INPUT RECORDS START

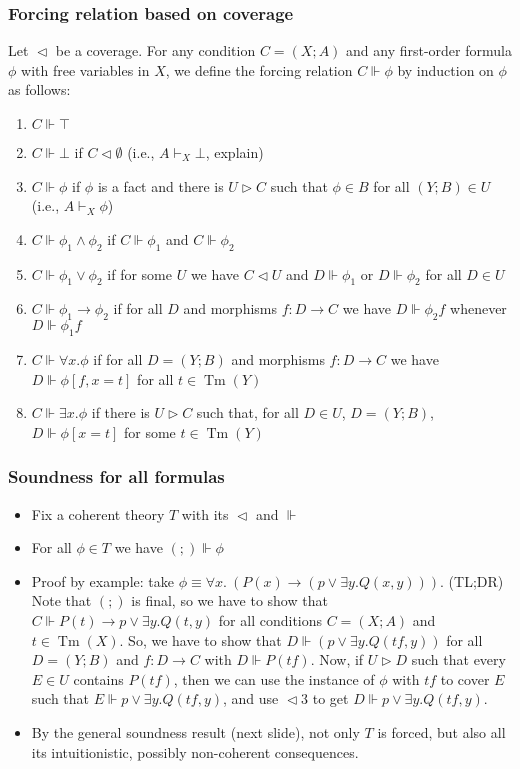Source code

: \documentclass[handout,11pt]{beamer}
\newcommand{\es}{\emptyset}
\newcommand{\covd}{\mathrel{\vartriangleleft}}
\newcommand{\covs}{\mathrel{\vartriangleright}}
\DeclareMathOperator{\Tm}{Tm}
\begin{document}
\begin{frame}
\frametitle{Forcing relation based on coverage}

Let ${\covd}$ be a coverage. %
For any condition $C=(X;A)$ and any first-order formula
$\phi$ with free variables in $X$, we define the forcing relation
$C\Vdash\phi$ by induction on $\phi$ as follows:
\begin{enumerate}
\item $C\Vdash\top$

\item $C\Vdash\bot$ if $C\covd\es$ (i.e., $A\vdash_X \bot$, explain)

\item $C\Vdash\phi$ if $\phi$ is a fact and there is $U \covs C$ such that
$\phi\in B$ for all $(Y;B)\in U$ (i.e., $A\vdash_X \phi$)

\item $C\Vdash\phi_1 \land \phi_2$ if $C\Vdash\phi_1$ and $C\Vdash\phi_2$

\item $C\Vdash\phi_1 \lor \phi_2$ if for some $U$ we have
$C\covd U$ and $D\Vdash\phi_1$ or $D\Vdash\phi_2$ for all $D\in U$

\item $C\Vdash\phi_1 \to \phi_2$ if for all $D$ and morphisms $f:D\to C$
we have $D\Vdash\phi_2f$ whenever $D\Vdash\phi_1f$

\item $C\Vdash\forall x.\phi$ if for all $D=(Y;B)$ and 
morphisms $f:D\to C$ we have 
 $D\Vdash\phi [f,x=t]$ for all $t\in\Tm(Y)$
 
\item $C\Vdash\exists x.\phi$ if there is $U\covs C$ such that,
for all $D\in U$, $D=(Y;B)$, $D\Vdash\phi[x=t]$ for some $t\in\Tm(Y)$

\end{enumerate}
\end{frame}

\begin{frame}
\frametitle{Soundness for all formulas}
\begin{itemize}[<+->]
 \item Fix a coherent theory $T$ with its $\covd$ and $\Vdash$    
 \item For all $\phi\in T$ we have $(;)\Vdash\phi$
 \item Proof by example: take
 $\phi\equiv\forall x.~(P(x)\to (p\lor \exists y. Q(x,y)))$.
 (TL;DR) Note that $(;)$ is final, so we have to show that 
 $C\Vdash P(t)\to p\lor \exists y. Q(t,y)$ for all
 conditions $C=(X;A)$ and $t\in\Tm(X)$. So, we have to show
 that $D\Vdash (p\lor \exists y. Q(tf,y))$ for all $D=(Y;B)$
 and $f:D\to C$ with $D\Vdash P(tf)$. Now, if $U\covs D$ such 
 that every $E\in U$ contains $P(tf)$, then we can use
 the instance of $\phi$ with $tf$ to cover $E$
 such that $E\Vdash p\lor \exists y. Q(tf,y)$,
 and use ${\covd}3$ to get $D\Vdash p\lor \exists y. Q(tf,y)$.
 \item By the general soundness result (next slide),
 not only $T$ is forced, but also all its intuitionistic,
 possibly non-coherent consequences.
 \end{itemize}
\end{frame}
\end{document}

INPUT RECORDS END

● **TASK**: All that is needed is the number of lines in the material containing the string "such".

● **SOLUTION FOR THIS TASK**: 4